Goodbye Rome! Hello Sicily! (Part 2)

We had a great time sightseeing and meeting new people but it was time to say “Goodbye” to Falcone!. It was time to hit the road as we had a very special meeting scheduled later in the day. Laurie was in charge of the maps, kilometers & toll info.

Map starting from Falcone [Euro Atlas; American Map Corporation, Maspeth, NY]
Map starting from Falcone [Euro Atlas; American Map Corporation, Maspeth, NY]
On our drive west, we stopped in the town of Santo Stefano di Camastra, which is famous for its ceramics and pottery. I also wanted to stop in Cefalu to show my sister the town, especially the Norman Cathedral, which she loved seeing.

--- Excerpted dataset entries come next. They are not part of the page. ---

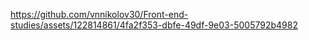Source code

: 

https://github.com/vnnikolov30/Front-end-studies/assets/122814861/4fa2f353-dbfe-49df-9e03-5005792b4982

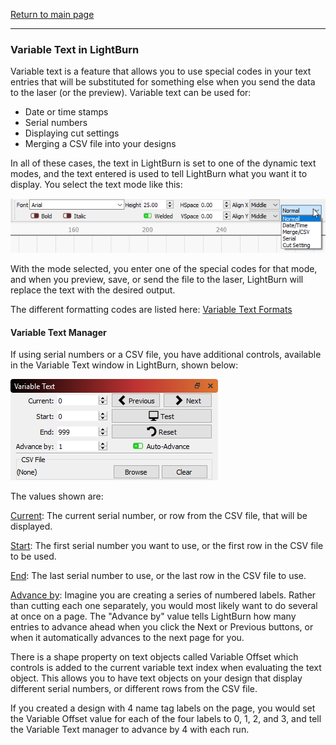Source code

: [Return to main page](README.md)

------

<a name="VariableText"></a>

### Variable Text in LightBurn

Variable text is a feature that allows you to use special codes in your text entries that will be substituted for something else when you send the data to the laser (or the preview).  Variable text can be used for:

- Date or time stamps
- Serial numbers
- Displaying cut settings
- Merging a CSV file into your designs

In all of these cases, the text in LightBurn is set to one of the dynamic text modes, and the text entered is used to tell LightBurn what you want it to display.  You select the text mode like this:

![VariableTextDropDown](./img/VariableTextDropDown.png)

With the mode selected, you enter one of the special codes for that mode, and when you preview, save, or send the file to the laser, LightBurn will replace the text with the desired output.

The different formatting codes are listed here: [Variable Text Formats](VariableTextFormats.md)



#### Variable Text Manager

If using serial numbers or a CSV file, you have additional controls, available in the Variable Text window in LightBurn, shown below:

![Variable Text](/img/VariableTextWindow.png)

The values shown are:

<u>Current</u>: The current serial number, or row from the CSV file, that will be displayed.

<u>Start</u>: The first serial number you want to use, or the first row in the CSV file to be used.

<u>End</u>: The last serial number to use, or the last row in the CSV file to use.

<u>Advance by</u>: Imagine you are creating a series of numbered labels.  Rather than cutting each one separately, you would most likely want to do several at once on a page.  The "Advance by" value tells LightBurn how many entries to advance ahead when you click the Next or Previous buttons, or when it automatically advances to the next page for you.



There is a shape property on text objects called Variable Offset which controls is added to the current variable text index when evaluating the text object.  This allows you to have text objects on your design that display different serial numbers, or different rows from the CSV file.

If you created a design with 4 name tag labels on the page, you would set the Variable Offset value for each of the four labels to 0, 1, 2, and 3, and tell the Variable Text manager to advance by 4 with each run.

We also went to my favorite jewelry store & bought bracelets.

We continued our drive to Castellammare del Golfo in western Sicily including having to go through parts of Palermo, which as you know from my previous blog, is not my favorite city to drive in. [It’s like driving in NYC but the traffic lights are ignored & the vespas just pop in/out from the sidewalk!]

Map continuing to Castellammare del Golfo [Euro Atlas; American Map Corporation, Maspeth, NY]
Map continuing to Castellammare del Golfo [Euro Atlas; American Map Corporation, Maspeth, NY]
We arrived at the designated bar, had some “café normale” and waited for our cousin Lorenzo. He is the person I referred to in my previous blog “A Reply From A Gentleman”.

Folks coming through the door looked like shadows from where we were sitting. But the minute he walked in the door, I saw the outline of Dad – the shape of the head, the shoulders, hips and height. It was very surreal. After hugs, kisses and more espresso, we were off. Lorenzo and his wife Maria were hosting us and we stayed at their beautiful house in town.  All the balconies had a view of the gulf. Absolutely gorgeous.

The Townhouse 1999
The Townhouse 1999

We were on a whirlwind. Lorenzo took us on a walking tour of the town showing us where all the family had lived.  We all piled into the rental car and went to small mountain towns for the view and to sample local delicacies; the sea town of San Vito Lo Capo; Scopello, Zingaro, and the cemetery to pay our respects.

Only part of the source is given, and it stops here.